Opinion

Australia's long tail of (post-) colonialism



It’s strange how for most people living in these times of heightened valuation of sovereignty and concerns about immigrants landing up on their shores, it’s not mighty odd that countries in the past have come to a foreign land, driven its earlier inhabitants into pockets or worse, and taken it over as their own. While Israel-Palestine, Russia-Ukraine make for grown-up dinner conversation, near-liquidation and takeover of North America and Australia are strangely viewed as ‘let bygones be bygones’. Mega-level double standards have become so normalised that historic theft of land is seen as a tut-tut cliche.
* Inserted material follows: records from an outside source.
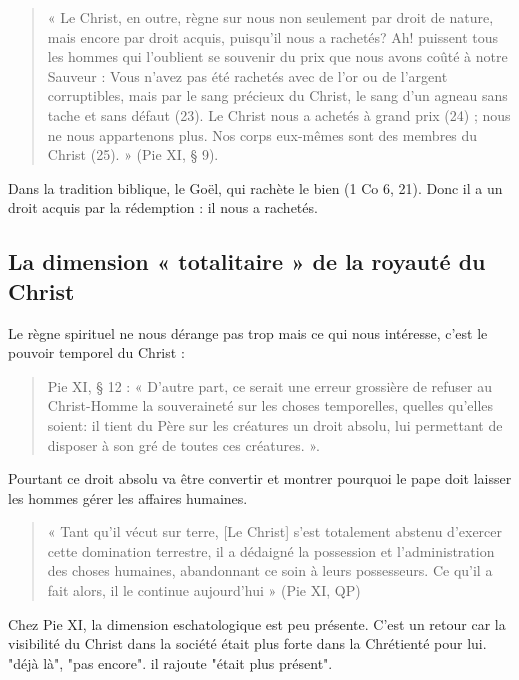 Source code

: \begin{quote}
    « Le Christ, en outre, règne sur nous non seulement par droit de nature, mais encore par droit acquis, puisqu'il nous a rachetés? Ah! puissent tous les hommes qui l'oublient se souvenir du prix que nous avons coûté à notre Sauveur : Vous n'avez pas été rachetés avec de l'or ou de l'argent corruptibles, mais par le sang précieux du Christ, le sang d'un agneau sans tache et sans défaut (23). Le Christ nous a achetés à grand prix (24) ; nous ne nous appartenons plus. Nos corps eux-mêmes sont des membres du Christ (25). » (Pie XI, § 9). 
\end{quote}

Dans la tradition biblique, le Goël, qui rachète le bien (1 Co 6, 21). Donc il a un droit acquis par la rédemption : il nous a rachetés.




\subsection{La dimension « totalitaire » de la royauté du Christ }

Le règne spirituel ne nous dérange pas trop mais ce qui nous intéresse, c'est le pouvoir temporel du Christ : 

\begin{quote}
    Pie XI, § 12 : « D'autre part, ce serait une erreur grossière de refuser au Christ-Homme la souveraineté sur les choses temporelles, quelles qu'elles soient: il tient du Père sur les créatures un droit absolu, lui permettant de disposer à son gré de toutes ces créatures. ».  
\end{quote}

Pourtant ce droit absolu va être convertir et montrer pourquoi le pape doit laisser les hommes gérer les affaires humaines.
\begin{quote}
    « Tant qu'il vécut sur terre, [Le Christ] s'est totalement abstenu d'exercer cette domination terrestre, il a dédaigné la possession et l'administration des choses humaines, abandonnant ce soin à leurs possesseurs. Ce qu'il a fait alors, il le continue aujourd'hui » (Pie XI, QP) 
\end{quote}

\begin{Synthesis}
Chez Pie XI, la dimension eschatologique est peu présente. C'est un retour car la visibilité du Christ dans la société était plus forte dans la Chrétienté pour lui. 
"déjà là", "pas encore". il rajoute "était plus présent".
\end{Synthesis}

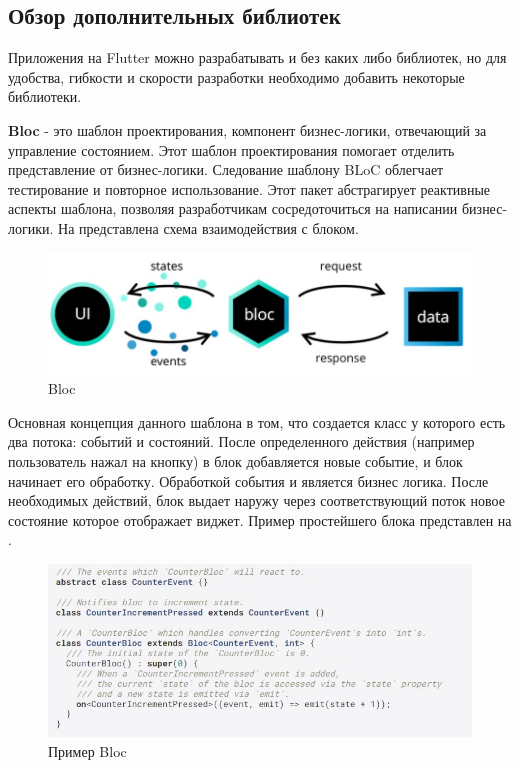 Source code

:\subsection{Обзор дополнительных библиотек} \label{ch2:subsec22} 

Приложения на Flutter можно разрабатывать и без каких либо библиотек, но для удобства, гибкости и скорости разработки необходимо добавить некоторые библиотеки.

\textbf{Bloc}\cite{bloc} - это шаблон проектирования, компонент бизнес-логики, отвечающий за управление состоянием. Этот шаблон проектирования помогает отделить представление от бизнес-логики. Следование шаблону BLoC облегчает тестирование и повторное использование. Этот пакет абстрагирует реактивные аспекты шаблона, позволяя разработчикам сосредоточиться на написании бизнес-логики. На  представлена схема взаимодействия с блоком.

\begin{figure}[ht!] 
	\center
	\includegraphics [scale=0.6] {my_folder/images//bloc_pattern}
	\caption{Bloc} 
	\label{fig:bloc}  
\end{figure}

Основная концепция данного шаблона в том, что создается класс у которого есть два потока: событий и состояний. После определенного действия (например пользователь нажал на кнопку) в блок добавляется новые событие, и блок начинает его обработку. Обработкой события и является бизнес логика. После необходимых действий, блок выдает наружу через соответствующий поток новое состояние которое отображает виджет. Пример простейшего блока представлен на .

\begin{figure}[ht!] 
	\center
	\includegraphics [scale=0.6] {my_folder/images//bloc_example}
	\caption{Пример Bloc} 
	\label{fig:bloc-example}  
\end{figure}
Which is why a nice little reminder from Australian senator from Victoria, Lidia Thorpe, is not just refreshing, but points us to the long tail of ‘post-colonial’.

Thorpe heckled Charles Windsor, Britain’s king, who turns out to be Australia’s as well. As a federal parliamentary constitutional monarchy, Aussies could have made, say, Dennis Lillee or Nicole Kidman their monarch. But it’s Charles from London town. Thorpe, in the presence of the VIP Briton visiting Parliament House in Canberra, called for a treaty and accused the crown of stealing aboriginal land, repeating, ‘You are not my king.’ She deemed Charles, a representative of British imperium and beneficiary of colonialism, of being a ‘genocidalist’. Hear, hear, we say, literally.